▶ [WHAT THIS TASK INVOLVES]: In the data that follows, find the line with "of which, I've"; transcribe it, every later line up to the one with "he became incoherent.", and that line as well, exactly and with no others.

Extracted records
——

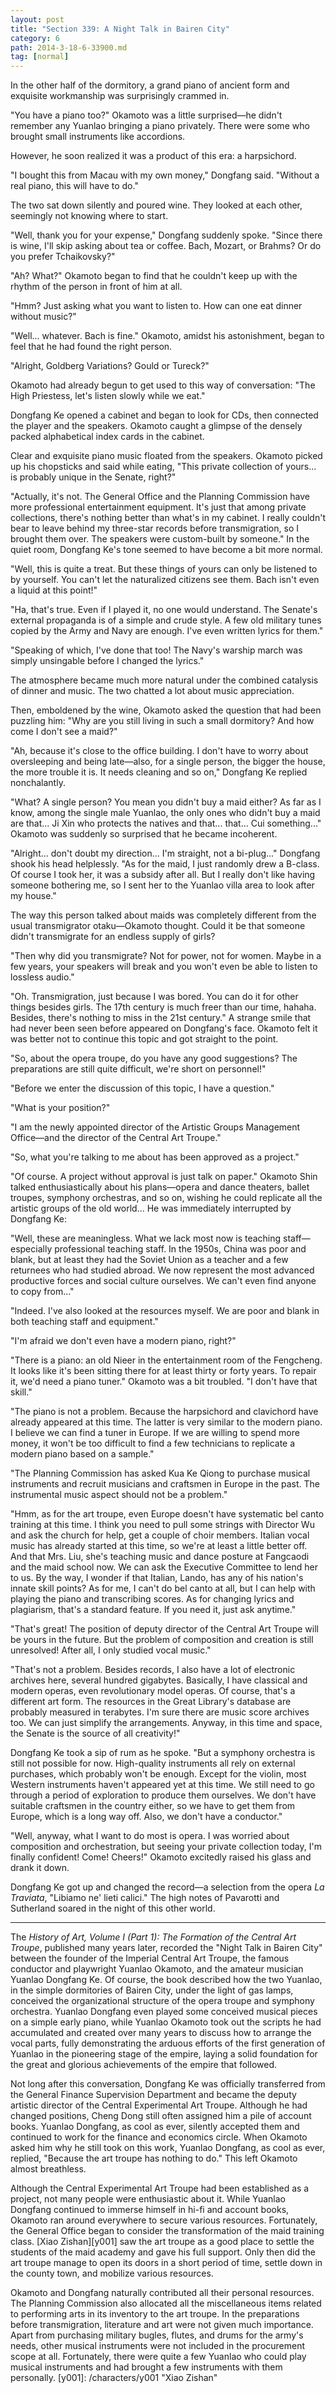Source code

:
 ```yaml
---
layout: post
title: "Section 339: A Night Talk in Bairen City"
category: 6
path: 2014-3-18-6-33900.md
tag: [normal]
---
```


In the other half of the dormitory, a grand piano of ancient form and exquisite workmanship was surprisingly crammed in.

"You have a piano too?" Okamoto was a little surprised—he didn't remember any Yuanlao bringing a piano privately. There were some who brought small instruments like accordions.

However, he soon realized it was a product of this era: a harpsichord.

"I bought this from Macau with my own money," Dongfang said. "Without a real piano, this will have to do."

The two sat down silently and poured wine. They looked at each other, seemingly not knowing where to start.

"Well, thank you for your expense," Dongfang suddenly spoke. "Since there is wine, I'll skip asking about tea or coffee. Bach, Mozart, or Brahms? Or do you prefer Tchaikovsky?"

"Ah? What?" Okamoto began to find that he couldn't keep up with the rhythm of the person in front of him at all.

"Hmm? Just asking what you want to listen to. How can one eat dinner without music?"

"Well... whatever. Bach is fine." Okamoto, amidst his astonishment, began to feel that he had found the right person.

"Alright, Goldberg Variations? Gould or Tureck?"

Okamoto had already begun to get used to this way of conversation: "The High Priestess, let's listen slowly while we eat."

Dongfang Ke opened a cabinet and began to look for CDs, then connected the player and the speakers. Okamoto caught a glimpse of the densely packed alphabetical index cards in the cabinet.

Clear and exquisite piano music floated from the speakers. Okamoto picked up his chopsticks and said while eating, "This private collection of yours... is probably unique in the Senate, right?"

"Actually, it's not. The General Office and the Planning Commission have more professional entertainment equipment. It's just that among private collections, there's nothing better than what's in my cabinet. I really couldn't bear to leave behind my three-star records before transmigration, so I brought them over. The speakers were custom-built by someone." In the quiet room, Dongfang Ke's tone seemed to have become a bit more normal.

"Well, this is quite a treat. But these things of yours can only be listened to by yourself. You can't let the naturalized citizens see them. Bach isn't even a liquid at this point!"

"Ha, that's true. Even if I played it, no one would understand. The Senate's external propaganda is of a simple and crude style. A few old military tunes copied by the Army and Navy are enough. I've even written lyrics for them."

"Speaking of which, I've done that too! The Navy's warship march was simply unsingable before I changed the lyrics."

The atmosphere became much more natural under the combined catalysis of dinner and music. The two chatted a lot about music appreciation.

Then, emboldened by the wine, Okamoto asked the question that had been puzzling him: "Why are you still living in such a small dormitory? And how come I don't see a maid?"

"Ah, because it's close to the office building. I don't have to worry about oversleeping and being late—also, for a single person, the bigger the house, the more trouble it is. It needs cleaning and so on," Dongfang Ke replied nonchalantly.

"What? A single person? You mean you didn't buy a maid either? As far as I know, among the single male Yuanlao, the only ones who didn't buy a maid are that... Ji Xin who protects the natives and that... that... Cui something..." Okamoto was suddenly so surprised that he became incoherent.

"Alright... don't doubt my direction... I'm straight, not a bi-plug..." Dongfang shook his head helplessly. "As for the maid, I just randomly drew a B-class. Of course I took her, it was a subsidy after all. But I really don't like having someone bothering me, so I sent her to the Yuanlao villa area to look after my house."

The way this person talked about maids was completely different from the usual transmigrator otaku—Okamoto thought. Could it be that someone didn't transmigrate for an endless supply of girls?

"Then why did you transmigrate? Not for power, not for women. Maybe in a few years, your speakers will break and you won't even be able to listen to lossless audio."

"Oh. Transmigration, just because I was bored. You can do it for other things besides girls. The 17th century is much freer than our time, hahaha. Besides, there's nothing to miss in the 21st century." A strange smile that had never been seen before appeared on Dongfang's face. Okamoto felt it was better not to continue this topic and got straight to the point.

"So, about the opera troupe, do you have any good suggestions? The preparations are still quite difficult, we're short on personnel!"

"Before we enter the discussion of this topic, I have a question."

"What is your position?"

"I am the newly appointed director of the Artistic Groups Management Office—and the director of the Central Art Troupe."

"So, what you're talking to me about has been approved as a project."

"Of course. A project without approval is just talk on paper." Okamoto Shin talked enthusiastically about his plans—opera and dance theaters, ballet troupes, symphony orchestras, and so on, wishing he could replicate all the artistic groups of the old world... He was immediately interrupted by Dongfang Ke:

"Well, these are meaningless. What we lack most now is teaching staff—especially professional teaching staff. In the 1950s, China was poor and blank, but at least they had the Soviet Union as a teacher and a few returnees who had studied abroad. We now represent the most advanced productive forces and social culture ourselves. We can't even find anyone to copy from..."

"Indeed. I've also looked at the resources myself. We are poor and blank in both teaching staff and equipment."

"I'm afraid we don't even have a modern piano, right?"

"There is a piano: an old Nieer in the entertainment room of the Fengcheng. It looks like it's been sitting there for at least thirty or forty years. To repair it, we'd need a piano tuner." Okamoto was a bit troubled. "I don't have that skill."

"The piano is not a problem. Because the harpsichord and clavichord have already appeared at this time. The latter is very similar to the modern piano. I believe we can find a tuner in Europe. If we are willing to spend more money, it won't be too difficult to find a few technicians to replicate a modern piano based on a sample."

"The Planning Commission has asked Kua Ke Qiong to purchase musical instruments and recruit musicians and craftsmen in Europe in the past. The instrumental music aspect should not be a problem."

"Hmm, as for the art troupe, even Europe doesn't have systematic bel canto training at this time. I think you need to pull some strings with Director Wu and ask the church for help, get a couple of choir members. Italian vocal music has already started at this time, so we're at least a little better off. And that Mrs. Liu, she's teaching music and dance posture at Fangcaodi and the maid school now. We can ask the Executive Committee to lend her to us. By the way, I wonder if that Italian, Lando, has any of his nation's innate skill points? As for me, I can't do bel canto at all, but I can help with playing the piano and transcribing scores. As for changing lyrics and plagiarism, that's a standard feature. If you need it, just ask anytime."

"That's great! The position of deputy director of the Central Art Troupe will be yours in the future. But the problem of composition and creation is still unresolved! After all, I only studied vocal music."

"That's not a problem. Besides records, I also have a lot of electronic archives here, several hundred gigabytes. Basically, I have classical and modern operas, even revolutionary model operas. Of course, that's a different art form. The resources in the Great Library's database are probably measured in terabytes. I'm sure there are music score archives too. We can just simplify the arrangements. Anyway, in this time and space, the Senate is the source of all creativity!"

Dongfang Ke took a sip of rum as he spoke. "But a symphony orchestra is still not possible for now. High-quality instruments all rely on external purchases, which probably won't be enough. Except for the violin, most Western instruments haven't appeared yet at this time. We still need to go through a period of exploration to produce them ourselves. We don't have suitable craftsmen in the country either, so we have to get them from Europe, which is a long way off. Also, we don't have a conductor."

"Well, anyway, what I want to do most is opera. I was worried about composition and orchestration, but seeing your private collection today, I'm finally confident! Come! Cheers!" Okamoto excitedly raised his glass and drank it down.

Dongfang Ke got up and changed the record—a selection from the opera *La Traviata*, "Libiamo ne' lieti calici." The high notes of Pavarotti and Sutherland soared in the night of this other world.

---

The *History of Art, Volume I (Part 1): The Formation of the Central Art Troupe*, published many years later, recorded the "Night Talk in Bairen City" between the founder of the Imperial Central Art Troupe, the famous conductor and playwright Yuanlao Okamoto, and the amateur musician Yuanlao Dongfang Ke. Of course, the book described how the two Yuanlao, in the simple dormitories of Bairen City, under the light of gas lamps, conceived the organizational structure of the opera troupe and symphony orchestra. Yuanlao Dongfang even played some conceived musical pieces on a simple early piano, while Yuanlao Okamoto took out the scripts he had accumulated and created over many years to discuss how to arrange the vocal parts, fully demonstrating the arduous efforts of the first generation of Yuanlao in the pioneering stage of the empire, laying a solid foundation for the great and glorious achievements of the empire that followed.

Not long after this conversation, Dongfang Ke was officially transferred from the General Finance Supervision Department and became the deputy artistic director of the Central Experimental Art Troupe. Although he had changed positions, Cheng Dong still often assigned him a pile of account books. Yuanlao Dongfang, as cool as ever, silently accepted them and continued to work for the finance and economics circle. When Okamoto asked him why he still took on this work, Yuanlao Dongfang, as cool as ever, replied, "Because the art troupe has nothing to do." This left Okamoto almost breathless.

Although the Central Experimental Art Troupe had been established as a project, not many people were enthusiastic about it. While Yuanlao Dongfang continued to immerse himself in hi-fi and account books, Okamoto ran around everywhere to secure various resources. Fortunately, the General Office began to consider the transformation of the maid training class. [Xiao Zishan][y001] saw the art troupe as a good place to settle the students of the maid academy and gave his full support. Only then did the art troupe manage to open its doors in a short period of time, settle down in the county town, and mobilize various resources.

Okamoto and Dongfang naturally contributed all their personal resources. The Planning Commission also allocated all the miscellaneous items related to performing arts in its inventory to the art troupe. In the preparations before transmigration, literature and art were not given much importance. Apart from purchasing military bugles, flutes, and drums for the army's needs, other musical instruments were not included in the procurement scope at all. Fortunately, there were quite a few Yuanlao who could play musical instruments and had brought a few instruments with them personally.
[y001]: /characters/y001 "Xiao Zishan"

——

▶ [RESULT OF THIS EXERCISE]:
"Speaking of which, I've done that too! The Navy's warship march was simply unsingable before I changed the lyrics."

The atmosphere became much more natural under the combined catalysis of dinner and music. The two chatted a lot about music appreciation.

Then, emboldened by the wine, Okamoto asked the question that had been puzzling him: "Why are you still living in such a small dormitory? And how come I don't see a maid?"

"Ah, because it's close to the office building. I don't have to worry about oversleeping and being late—also, for a single person, the bigger the house, the more trouble it is. It needs cleaning and so on," Dongfang Ke replied nonchalantly.

"What? A single person? You mean you didn't buy a maid either? As far as I know, among the single male Yuanlao, the only ones who didn't buy a maid are that... Ji Xin who protects the natives and that... that... Cui something..." Okamoto was suddenly so surprised that he became incoherent.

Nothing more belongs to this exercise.